Aim of the exercise:
Across the entries that follow, work out the number of lines containing the string "reaction", and state it alone.

(Source information begins)

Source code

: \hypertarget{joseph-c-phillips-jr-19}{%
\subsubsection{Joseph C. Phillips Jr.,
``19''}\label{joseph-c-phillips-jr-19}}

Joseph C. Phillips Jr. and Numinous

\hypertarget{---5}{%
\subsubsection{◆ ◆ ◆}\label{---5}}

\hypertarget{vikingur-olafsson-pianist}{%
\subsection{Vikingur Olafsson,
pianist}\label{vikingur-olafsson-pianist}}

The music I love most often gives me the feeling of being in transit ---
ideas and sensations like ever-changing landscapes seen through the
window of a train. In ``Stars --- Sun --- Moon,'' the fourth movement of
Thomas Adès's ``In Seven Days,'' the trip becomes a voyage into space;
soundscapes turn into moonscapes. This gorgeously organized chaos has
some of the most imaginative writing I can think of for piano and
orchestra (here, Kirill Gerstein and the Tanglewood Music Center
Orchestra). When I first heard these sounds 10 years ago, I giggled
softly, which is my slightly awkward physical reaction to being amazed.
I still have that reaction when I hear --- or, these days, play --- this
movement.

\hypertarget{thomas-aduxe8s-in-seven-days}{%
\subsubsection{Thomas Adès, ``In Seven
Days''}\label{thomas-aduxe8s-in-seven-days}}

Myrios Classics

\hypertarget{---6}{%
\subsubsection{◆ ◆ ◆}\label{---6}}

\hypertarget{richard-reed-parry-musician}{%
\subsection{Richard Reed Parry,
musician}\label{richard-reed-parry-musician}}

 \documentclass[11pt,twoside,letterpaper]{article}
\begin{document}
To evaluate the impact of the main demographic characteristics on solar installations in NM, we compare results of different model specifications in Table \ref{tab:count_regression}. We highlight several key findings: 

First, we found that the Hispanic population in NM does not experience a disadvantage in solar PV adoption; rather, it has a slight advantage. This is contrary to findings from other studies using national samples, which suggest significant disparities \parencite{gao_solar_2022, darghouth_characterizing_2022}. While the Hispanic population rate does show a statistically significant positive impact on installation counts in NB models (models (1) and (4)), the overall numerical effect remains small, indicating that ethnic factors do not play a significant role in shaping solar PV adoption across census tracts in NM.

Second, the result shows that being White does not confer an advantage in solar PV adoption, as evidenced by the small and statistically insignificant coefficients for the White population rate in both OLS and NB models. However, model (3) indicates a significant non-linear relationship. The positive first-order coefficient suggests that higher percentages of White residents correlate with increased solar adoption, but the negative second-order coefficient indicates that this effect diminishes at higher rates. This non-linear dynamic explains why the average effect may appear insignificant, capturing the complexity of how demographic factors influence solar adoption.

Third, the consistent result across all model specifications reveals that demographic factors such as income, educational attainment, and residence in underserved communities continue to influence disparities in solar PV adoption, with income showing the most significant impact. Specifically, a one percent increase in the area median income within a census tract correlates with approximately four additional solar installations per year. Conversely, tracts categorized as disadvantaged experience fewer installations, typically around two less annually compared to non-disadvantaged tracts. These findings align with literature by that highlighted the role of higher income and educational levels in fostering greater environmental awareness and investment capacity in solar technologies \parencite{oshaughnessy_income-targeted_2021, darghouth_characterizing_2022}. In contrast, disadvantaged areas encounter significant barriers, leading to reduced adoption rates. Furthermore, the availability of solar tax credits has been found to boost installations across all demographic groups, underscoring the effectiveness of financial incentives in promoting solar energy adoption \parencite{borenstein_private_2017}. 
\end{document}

(Source information ends)
(Source information begins)

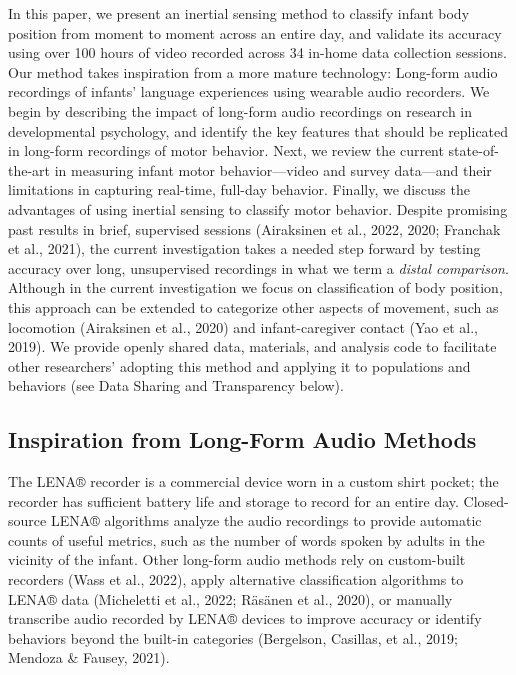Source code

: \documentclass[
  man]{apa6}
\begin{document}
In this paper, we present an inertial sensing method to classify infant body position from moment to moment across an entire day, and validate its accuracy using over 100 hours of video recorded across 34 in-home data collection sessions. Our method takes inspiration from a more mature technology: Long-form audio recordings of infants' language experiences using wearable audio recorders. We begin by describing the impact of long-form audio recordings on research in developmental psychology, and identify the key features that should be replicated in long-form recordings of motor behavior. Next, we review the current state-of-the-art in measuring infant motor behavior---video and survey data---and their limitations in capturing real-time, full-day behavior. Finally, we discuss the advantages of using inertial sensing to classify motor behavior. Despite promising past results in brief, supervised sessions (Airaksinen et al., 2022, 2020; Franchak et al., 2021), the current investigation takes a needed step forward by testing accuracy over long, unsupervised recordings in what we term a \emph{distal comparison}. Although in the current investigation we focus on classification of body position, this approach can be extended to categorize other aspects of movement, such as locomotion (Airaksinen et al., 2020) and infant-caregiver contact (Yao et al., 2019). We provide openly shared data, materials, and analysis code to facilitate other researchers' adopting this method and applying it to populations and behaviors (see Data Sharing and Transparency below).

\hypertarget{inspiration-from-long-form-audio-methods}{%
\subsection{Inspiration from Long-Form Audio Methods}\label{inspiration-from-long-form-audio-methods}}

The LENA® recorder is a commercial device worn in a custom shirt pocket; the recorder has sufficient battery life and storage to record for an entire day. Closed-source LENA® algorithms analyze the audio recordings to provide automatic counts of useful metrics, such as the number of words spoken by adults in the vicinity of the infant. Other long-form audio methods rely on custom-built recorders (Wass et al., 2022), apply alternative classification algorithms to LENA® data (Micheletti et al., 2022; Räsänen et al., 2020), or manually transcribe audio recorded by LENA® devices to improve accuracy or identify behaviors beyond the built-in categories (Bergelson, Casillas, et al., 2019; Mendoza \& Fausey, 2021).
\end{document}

(Source information ends)
(Source information begins)

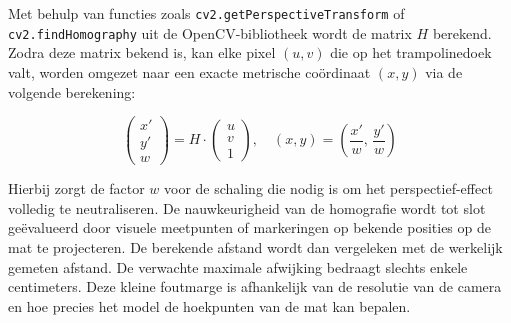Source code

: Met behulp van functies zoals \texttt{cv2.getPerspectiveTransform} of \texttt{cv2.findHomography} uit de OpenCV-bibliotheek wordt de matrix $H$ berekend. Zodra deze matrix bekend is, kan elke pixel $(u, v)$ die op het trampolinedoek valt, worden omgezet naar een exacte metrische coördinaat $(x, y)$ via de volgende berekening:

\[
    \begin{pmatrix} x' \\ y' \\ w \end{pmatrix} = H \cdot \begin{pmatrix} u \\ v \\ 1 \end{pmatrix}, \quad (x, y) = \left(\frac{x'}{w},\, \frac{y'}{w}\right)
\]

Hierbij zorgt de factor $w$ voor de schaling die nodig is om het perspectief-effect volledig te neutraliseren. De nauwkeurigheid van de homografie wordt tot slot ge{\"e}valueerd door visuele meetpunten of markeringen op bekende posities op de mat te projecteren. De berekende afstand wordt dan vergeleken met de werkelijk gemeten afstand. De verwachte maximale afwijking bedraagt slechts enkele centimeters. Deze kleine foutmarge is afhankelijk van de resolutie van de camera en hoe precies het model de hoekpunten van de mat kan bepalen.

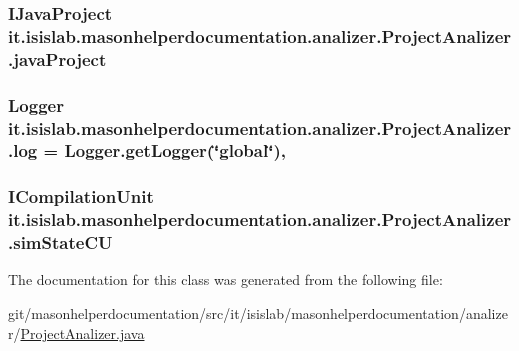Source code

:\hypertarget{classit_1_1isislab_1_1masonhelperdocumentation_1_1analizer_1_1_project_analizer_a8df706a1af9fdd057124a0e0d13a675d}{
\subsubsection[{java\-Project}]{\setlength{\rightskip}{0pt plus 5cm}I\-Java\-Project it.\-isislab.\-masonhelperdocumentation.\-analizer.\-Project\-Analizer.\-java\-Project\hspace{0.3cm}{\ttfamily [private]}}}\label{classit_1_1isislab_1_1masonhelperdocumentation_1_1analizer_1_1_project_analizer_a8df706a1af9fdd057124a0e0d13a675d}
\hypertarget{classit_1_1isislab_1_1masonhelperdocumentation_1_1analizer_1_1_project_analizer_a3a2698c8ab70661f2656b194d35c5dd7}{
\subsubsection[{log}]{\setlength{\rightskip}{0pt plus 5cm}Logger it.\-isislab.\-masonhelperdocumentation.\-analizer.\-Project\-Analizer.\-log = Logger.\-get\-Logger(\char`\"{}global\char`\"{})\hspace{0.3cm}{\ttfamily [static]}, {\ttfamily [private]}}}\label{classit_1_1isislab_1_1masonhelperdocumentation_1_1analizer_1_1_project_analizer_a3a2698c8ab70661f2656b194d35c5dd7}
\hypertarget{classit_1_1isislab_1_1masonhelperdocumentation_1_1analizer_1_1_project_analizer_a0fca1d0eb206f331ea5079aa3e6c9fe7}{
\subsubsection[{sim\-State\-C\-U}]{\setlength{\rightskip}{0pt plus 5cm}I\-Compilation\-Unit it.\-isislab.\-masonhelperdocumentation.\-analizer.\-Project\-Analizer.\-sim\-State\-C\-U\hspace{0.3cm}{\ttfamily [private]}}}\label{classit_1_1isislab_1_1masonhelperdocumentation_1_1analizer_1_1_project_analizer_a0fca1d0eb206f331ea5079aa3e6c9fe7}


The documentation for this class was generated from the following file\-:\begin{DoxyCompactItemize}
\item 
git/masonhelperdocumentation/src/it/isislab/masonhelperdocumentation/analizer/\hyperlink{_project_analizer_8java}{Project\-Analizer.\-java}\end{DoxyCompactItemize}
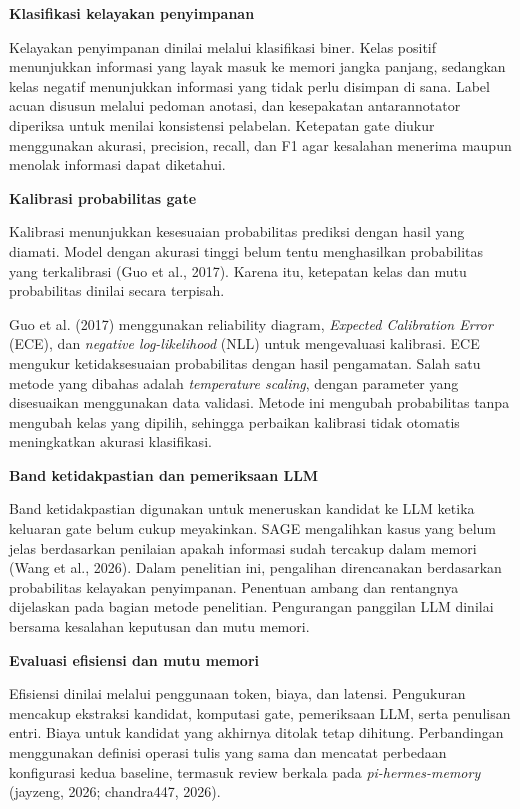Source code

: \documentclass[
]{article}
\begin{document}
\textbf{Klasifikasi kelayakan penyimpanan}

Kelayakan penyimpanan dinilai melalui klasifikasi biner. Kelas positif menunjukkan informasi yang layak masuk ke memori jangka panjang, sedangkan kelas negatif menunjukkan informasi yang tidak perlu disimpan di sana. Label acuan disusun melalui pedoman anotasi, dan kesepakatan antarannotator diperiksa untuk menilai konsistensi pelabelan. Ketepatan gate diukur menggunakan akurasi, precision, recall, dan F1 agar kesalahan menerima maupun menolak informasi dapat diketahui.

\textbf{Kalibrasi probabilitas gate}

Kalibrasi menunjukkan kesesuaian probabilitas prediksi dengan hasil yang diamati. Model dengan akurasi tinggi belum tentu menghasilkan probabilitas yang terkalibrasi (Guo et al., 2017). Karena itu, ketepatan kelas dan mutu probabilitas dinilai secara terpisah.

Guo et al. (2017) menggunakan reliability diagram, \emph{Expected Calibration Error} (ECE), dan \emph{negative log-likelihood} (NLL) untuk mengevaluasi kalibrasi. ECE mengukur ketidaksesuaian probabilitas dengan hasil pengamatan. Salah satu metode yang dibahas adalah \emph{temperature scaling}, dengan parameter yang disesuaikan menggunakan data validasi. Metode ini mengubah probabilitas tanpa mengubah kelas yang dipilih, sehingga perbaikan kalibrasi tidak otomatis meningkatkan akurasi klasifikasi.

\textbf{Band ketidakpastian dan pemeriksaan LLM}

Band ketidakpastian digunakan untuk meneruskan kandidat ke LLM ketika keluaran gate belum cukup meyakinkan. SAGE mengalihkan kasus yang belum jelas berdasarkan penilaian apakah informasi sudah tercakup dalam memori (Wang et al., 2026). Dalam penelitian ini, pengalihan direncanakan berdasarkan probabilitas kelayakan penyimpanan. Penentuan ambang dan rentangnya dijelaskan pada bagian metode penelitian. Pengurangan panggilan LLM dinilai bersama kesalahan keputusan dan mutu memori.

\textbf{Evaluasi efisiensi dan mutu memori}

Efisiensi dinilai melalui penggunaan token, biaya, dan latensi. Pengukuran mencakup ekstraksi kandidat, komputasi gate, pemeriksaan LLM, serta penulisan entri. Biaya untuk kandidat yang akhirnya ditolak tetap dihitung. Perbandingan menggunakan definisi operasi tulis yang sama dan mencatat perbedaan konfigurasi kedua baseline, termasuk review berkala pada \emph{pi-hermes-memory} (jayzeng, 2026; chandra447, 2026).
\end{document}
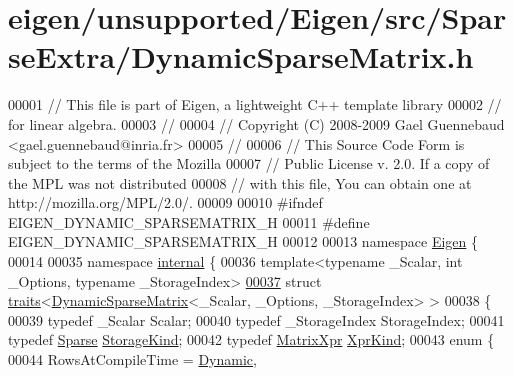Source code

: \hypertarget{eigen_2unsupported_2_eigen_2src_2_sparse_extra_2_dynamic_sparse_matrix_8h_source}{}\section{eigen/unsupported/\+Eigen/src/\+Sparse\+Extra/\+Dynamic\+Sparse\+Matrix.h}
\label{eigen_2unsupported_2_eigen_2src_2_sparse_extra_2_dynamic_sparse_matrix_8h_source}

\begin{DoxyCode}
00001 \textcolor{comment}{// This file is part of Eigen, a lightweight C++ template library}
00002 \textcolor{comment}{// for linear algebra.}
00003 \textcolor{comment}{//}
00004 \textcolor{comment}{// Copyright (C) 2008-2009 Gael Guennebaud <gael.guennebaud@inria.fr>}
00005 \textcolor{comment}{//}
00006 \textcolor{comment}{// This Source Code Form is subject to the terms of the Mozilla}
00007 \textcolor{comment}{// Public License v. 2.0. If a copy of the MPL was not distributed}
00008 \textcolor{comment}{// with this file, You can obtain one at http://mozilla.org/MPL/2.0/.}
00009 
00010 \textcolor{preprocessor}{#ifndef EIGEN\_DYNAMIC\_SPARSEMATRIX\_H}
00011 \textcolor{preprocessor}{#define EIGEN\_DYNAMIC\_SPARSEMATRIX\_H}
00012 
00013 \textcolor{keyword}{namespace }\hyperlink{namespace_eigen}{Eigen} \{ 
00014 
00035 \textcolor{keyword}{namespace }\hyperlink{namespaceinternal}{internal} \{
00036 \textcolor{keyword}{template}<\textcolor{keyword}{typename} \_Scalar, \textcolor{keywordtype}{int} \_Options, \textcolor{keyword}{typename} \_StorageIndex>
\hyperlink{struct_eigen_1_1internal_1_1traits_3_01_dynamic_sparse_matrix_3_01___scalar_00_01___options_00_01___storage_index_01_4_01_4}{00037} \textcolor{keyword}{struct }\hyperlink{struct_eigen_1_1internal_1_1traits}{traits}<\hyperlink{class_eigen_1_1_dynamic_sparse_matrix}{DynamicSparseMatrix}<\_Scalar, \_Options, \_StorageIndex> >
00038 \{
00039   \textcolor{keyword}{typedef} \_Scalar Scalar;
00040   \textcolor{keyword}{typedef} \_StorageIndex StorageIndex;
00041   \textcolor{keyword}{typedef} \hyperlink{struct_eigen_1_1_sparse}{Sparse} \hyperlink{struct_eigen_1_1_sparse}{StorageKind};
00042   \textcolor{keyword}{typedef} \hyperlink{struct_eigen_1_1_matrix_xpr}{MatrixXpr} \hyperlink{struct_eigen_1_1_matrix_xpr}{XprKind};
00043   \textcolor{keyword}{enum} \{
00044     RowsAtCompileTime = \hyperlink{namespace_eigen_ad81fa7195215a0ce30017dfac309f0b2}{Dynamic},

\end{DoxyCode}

(Source information ends)

Reply:
2